Le prétendant est de retour quelques mois plus tard en Europe. Pendant l’été
1837, Louis-Napoléon Bonaparte assiste ainsi sa mère, souffrante d’un
cancer, dans ses derniers instants. Hortense Bonaparte décède le 5 octobre
suivant. Mais sous la pression du Gouvernement français, il doit bientôt
quitter la propriété familiale d’Arenenberg. Commence un nouveau séjour en
Angleterre pour celui qui se considère désormais comme le garant de la
tradition impériale, depuis le décès du Roi de Rome en 1832. Dans la capitale
londonienne, Louis-Napoléon mène une existence mondaine au cours des années
qui suivent. Le 10 août 1839, il fait publier un opuscule intitulé Des Idées napoléoniennes
dans lequel il s’essaie à une analyse de l’œuvre politique de son oncle.
Cet ouvrage qui est également un exposé de la doctrine bonapartiste connaît
un grand succès en France et dans l’Europe entière.
L’année suivante, Louis-Napoléon organise un nouveau pronunciamiento contre
le gouvernement de Louis-Philippe d’Orléans. Avec l’aide de quelques-uns de
ses proches, une cinquantaine de fidèles bonapartistes, il débarque le 6 août
dans le port de Boulogne. C’est un nouvel échec. De nouveau arrêté et fait
prisonnier, le prétendant bonapartiste comparait cette fois-ci à partir du 26
septembre au 6 octobre devant la Chambre des Pairs. Jugé, il est condamné à
la prison perpétuelle et interné au fort de Ham, dans le département de la
Somme.

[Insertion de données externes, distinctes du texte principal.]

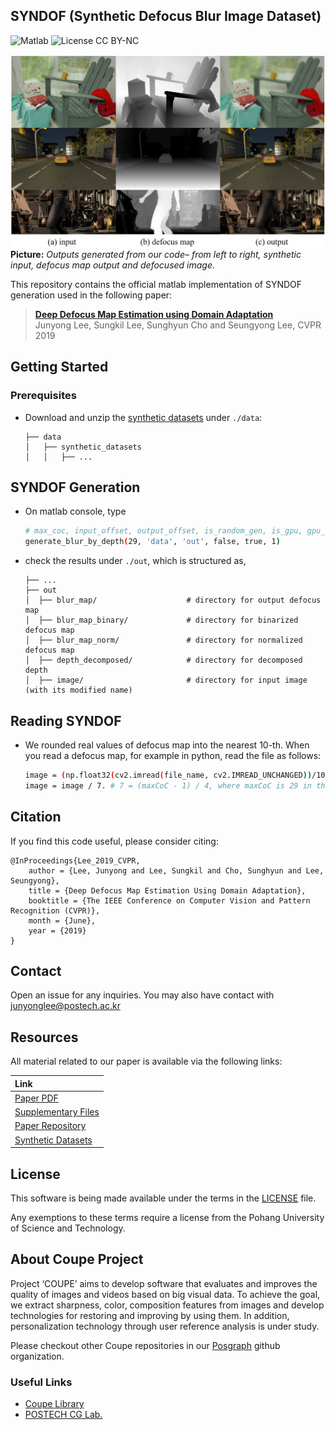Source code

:## SYNDOF (Synthetic Defocus Blur Image Dataset)
![Matlab](https://img.shields.io/badge/matlab-9.3.0-green.svg?style=plastic)
![License CC BY-NC](https://img.shields.io/badge/license-GNU_AGPv3-green.svg?style=plastic)

![Teaser image](./assets/figure.png)
**Picture:** *Outputs generated from our code&ndash; from left to right, synthetic input, defocus map output and defocused image.*

This repository contains the official matlab implementation of SYNDOF generation used in the following paper:

> **[Deep Defocus Map Estimation using Domain Adaptation](https://openaccess.thecvf.com/content_CVPR_2019/papers/Lee_Deep_Defocus_Map_Estimation_Using_Domain_Adaptation_CVPR_2019_paper.pdf)**<br>
> Junyong Lee, Sungkil Lee, Sunghyun Cho and Seungyong Lee, CVPR 2019

## Getting Started

### Prerequisites
* Download and unzip the [synthetic datasets](https://www.dropbox.com/s/bymkyss5rtn6avl/synthetic_datasets.zip?dl=1) under `./data`:
    ```
    ├── data
    │   ├── synthetic_datasets
    │   │   ├── ...
    ```

## SYNDOF Generation
* On matlab console, type
    ```bash
    # max_coc, input_offset, output_offset, is_random_gen, is_gpu, gpu_num
    generate_blur_by_depth(29, 'data', 'out', false, true, 1)
    ```

* check the results under `./out`, which is structured as,
    ```
    ├── ...
    ├── out
    │  ├── blur_map/                    # directory for output defocus map
    │  ├── blur_map_binary/             # directory for binarized defocus map
    │  ├── blur_map_norm/               # directory for normalized defocus map
    │  ├── depth_decomposed/            # directory for decomposed depth
    │  ├── image/                       # directory for input image (with its modified name)
    ```

## Reading SYNDOF
* We rounded real values of defocus map into the nearest 10-th. When you read a defocus map, for example in python, read the file as follows:
    ```bash
    image = (np.float32(cv2.imread(file_name, cv2.IMREAD_UNCHANGED))/10.)[:, :, 1]
    image = image / 7. # 7 = (maxCoC - 1) / 4, where maxCoC is 29 in this case.
    ```

## Citation
If you find this code useful, please consider citing:

```
@InProceedings{Lee_2019_CVPR,
    author = {Lee, Junyong and Lee, Sungkil and Cho, Sunghyun and Lee, Seungyong},
    title = {Deep Defocus Map Estimation Using Domain Adaptation},
    booktitle = {The IEEE Conference on Computer Vision and Pattern Recognition (CVPR)},
    month = {June},
    year = {2019}
}
```

## Contact
Open an issue for any inquiries.
You may also have contact with [junyonglee@postech.ac.kr](mailto:junyonglee@postech.ac.kr)

## Resources
All material related to our paper is available via the following links:

| Link |
| :-------------- |
| [Paper PDF](https://openaccess.thecvf.com/content_CVPR_2019/papers/Lee_Deep_Defocus_Map_Estimation_Using_Domain_Adaptation_CVPR_2019_paper.pdf) |
| [Supplementary Files](https://www.dropbox.com/s/van0beau0npq3de/supp.zip?dl=1) |
| [Paper Repository](https://github.com/codeslake/DMENet)|
| [Synthetic Datasets](https://www.dropbox.com/s/bymkyss5rtn6avl/synthetic_datasets.zip?dl=1)|

## License
This software is being made available under the terms in the [LICENSE](LICENSE) file.

Any exemptions to these terms require a license from the Pohang University of Science and Technology.

## About Coupe Project
Project ‘COUPE’ aims to develop software that evaluates and improves the quality of images and videos based on big visual data. To achieve the goal, we extract sharpness, color, composition features from images and develop technologies for restoring and improving by using them. In addition, personalization technology through user reference analysis is under study.  
    
Please checkout other Coupe repositories in our [Posgraph](https://github.com/posgraph) github organization.

### Useful Links
* [Coupe Library](http://coupe.postech.ac.kr/)
* [POSTECH CG Lab.](http://cg.postech.ac.kr/)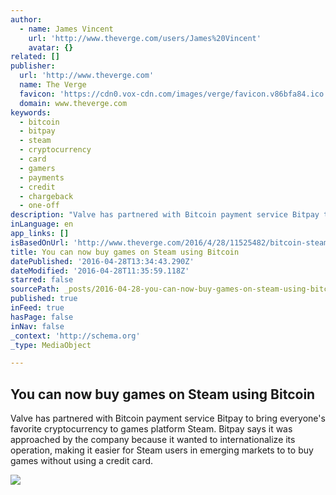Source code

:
 ```yaml
---
author:
  - name: James Vincent
    url: 'http://www.theverge.com/users/James%20Vincent'
    avatar: {}
related: []
publisher:
  url: 'http://www.theverge.com'
  name: The Verge
  favicon: 'https://cdn0.vox-cdn.com/images/verge/favicon.v86bfa84.ico'
  domain: www.theverge.com
keywords:
  - bitcoin
  - bitpay
  - steam
  - cryptocurrency
  - card
  - gamers
  - payments
  - credit
  - chargeback
  - one-off
description: "Valve has partnered with Bitcoin payment service Bitpay to bring everyone's favorite cryptocurrency to games platform Steam. Bitpay says it was approached by the company because it wanted to internationalize its operation, making it easier for Steam users in emerging markets to to buy games without using a credit card."
inLanguage: en
app_links: []
isBasedOnUrl: 'http://www.theverge.com/2016/4/28/11525482/bitcoin-steam-valve-bitpay'
title: You can now buy games on Steam using Bitcoin
datePublished: '2016-04-28T13:34:43.290Z'
dateModified: '2016-04-28T11:35:59.118Z'
starred: false
sourcePath: _posts/2016-04-28-you-can-now-buy-games-on-steam-using-bitcoin.md
published: true
inFeed: true
hasPage: false
inNav: false
_context: 'http://schema.org'
_type: MediaObject

---
```

<article style=""><h1>You can now buy games on Steam using Bitcoin</h1><p>Valve has partnered with Bitcoin payment service Bitpay to bring everyone's favorite cryptocurrency to games platform Steam. Bitpay says it was approached by the company because it wanted to internationalize its operation, making it easier for Steam users in emerging markets to to buy games without using a credit card.</p><img src="https://cdn1.vox-cdn.com/thumbor/-75zUYLGFpIE2LIKU9PjC649oQg=/0x102:1280x822/1600x900/cdn0.vox-cdn.com/uploads/chorus_image/image/49422425/pic_thebigpicture.0.0.jpg" /></article>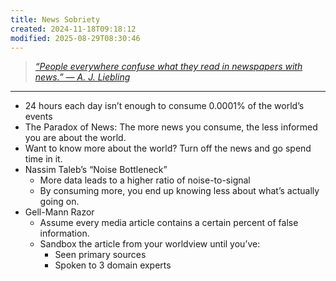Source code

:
 ```yaml
---
title: News Sobriety
created: 2024-11-18T09:18:12
modified: 2025-08-29T08:30:46
---
```


> _[“People everywhere confuse what they read in newspapers with news.” — A. J. Liebling](https://www.goodreads.com/quotes/77035-people-everywhere-confuse-what-they-read-in-newspapers-with-news)_

---

* 24 hours each day isn’t enough to consume 0.0001% of the world’s events
* The Paradox of News: The more news you consume, the less informed you are about the world.
* Want to know more about the world? Turn off the news and go spend time in it.
* Nassim Taleb’s “Noise Bottleneck”
	* More data leads to a higher ratio of noise-to-signal
	* By consuming more, you end up knowing less about what’s actually going on.
* Gell-Mann Razor
	* Assume every media article contains a certain percent of false information.
	* Sandbox the article from your worldview until you’ve:
		* Seen primary sources
		* Spoken to 3 domain experts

Quelques temps plus tard, la Monarchie de Juillet décide du retour des
cendres de son illustre parent. Celles-ci arrivent bientôt en provenance de
Sainte-Hélène…
Lorsqu’il revenait sur son passé, Louis-Napoléon appelait cette époque de
son existence " l’université de Ham ". Ces années furent
en effet décisives pour l’élaboration de ses idées politiques et pour sa
formation intellectuelle. En captivité, il s’occupe ainsi à l’étude et à
la lecture. Le prisonnier, non déchu de ses droits civils, a en effet tout le
loisir d’entretenir une correspondance. Il rédige également quelques
ouvrages au contenu varié. Ses Études sur le passé et l’avenir de
l’artillerie sont le moyen de rappeler les liens qui unissent l’armée
aux Bonaparte. Il fait montre également de ses intérêt pour l’évolution
des activités économiques avec L’Analyse de la question des sucres,
question d’actualité en ce moment de bouleversement des campagnes françaises.
Dans le même temps, Louis-Napoléon collabore avec des journaux républicains.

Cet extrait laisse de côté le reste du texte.